Fired Michigan Prison Food Worker Files Whistleblower Suit

October 24, 2014

A fired Michigan prison food service worker has filed a whistleblower complaint, saying she lost her job for reporting falsified records and kitchen practices that endangered health and food safety.

Amy McVay, 25, who worked at the Gus Harrison Correctional Facility near Adrian until she was fired on Oct. 14 for insubordination by Aramark Correctional Services, filed the complaint Wednesday with the Occupational Safety and Health Administration, the Detroit Free Press reported.

“I started complaining to supervisors,” McVay said. “They said, ‘This is a prison; not a five-star restaurant.”’

Aramark spokeswoman Karen Cutler said the allegations are “another example in the long-running series of manufactured attacks against our company.”

“We stand by our food safety record … and will not comment on allegations from disgruntled former employees,” she said.

McVay, in an interview with the newspaper and in the complaint, said she was harassed and retaliated against for complaining about problems such as a lack of temperature monitoring in cooking and the serving of raw or undercooked meat.

McVay also said she complained about falsified records related to dishwater temperature and cleaning solution quality; the serving of meat that had been dropped on the floor; and the changing of dates on stored leftover food so it could be served after its throw-away date.

Philadelphia-based Aramark’s work and its three-year, $145 million contract with Michigan have been under scrutiny.
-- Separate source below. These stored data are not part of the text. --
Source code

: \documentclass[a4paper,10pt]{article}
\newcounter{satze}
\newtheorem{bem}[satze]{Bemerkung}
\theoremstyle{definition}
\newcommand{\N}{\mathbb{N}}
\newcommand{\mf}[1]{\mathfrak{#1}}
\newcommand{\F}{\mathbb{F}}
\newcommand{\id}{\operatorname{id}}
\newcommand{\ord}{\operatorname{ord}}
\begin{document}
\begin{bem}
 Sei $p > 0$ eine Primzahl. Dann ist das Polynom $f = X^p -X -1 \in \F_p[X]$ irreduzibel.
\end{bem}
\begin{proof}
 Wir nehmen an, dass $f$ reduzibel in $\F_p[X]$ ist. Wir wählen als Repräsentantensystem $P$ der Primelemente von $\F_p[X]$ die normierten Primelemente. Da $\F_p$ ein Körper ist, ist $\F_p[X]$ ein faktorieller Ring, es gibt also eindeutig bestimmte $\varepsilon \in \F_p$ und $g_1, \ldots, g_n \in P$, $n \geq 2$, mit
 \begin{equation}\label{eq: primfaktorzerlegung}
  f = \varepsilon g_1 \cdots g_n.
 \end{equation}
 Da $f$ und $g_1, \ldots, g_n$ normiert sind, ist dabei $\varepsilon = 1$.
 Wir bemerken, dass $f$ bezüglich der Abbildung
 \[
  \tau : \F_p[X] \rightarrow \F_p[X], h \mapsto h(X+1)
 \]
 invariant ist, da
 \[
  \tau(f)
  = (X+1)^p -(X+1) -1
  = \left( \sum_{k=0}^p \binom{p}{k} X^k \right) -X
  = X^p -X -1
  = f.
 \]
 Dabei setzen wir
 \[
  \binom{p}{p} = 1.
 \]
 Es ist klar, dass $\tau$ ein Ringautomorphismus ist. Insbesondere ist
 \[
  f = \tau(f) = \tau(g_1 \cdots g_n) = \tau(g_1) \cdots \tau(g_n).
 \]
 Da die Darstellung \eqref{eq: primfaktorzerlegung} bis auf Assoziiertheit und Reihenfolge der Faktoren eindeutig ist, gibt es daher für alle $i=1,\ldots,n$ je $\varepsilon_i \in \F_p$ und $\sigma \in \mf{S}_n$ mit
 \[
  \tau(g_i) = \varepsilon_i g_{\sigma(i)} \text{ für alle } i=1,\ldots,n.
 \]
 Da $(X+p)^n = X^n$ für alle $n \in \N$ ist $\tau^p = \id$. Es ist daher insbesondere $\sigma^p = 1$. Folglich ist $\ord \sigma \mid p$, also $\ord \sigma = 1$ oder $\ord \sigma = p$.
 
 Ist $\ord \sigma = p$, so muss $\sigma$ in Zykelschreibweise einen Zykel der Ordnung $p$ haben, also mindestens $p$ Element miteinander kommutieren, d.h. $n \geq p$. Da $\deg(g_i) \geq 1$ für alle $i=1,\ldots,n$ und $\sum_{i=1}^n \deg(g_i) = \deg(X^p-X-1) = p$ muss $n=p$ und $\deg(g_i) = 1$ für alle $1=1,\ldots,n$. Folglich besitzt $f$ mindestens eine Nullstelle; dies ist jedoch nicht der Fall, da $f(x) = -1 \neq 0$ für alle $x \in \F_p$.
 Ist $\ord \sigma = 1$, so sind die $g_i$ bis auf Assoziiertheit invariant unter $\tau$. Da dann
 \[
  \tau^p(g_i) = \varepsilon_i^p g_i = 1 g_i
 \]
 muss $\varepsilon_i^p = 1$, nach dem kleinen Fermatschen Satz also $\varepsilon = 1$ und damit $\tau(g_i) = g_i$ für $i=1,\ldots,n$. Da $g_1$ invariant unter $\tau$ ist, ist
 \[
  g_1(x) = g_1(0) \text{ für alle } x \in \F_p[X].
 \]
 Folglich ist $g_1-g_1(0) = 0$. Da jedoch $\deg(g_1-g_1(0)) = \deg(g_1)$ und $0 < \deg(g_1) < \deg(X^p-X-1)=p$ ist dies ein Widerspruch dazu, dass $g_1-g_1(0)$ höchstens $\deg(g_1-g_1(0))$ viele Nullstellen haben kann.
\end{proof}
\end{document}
Michigan fined the company $200,000 in August and there’s an independent monitor in place. The company has promised improvements.

Meanwhile, another former Aramark worker, Tiffany Ely, 38, who worked in the kitchen at Pugsley Correctional Facility near Kingsley until she quit June 16, told the Free Press that cooking temperature monitoring wasn’t done properly and dishwater requirements weren’t met.

Ely said she kept records of complaints she made through an Aramark employee hotline and to the company’s human resources department, but said “nothing ever changed.” The food practices upset Ely so much that “I was vomiting,” she said Wednesday. “I couldn’t take it anymore.”

Cutler said Aramark investigates every employee concern it receives.

Caleb Buhs, a spokesman for the state, said “there are checks and balances in place to make certain that the food in Michigan correctional facilities are served at the proper temperature and in a clean and safe environment.”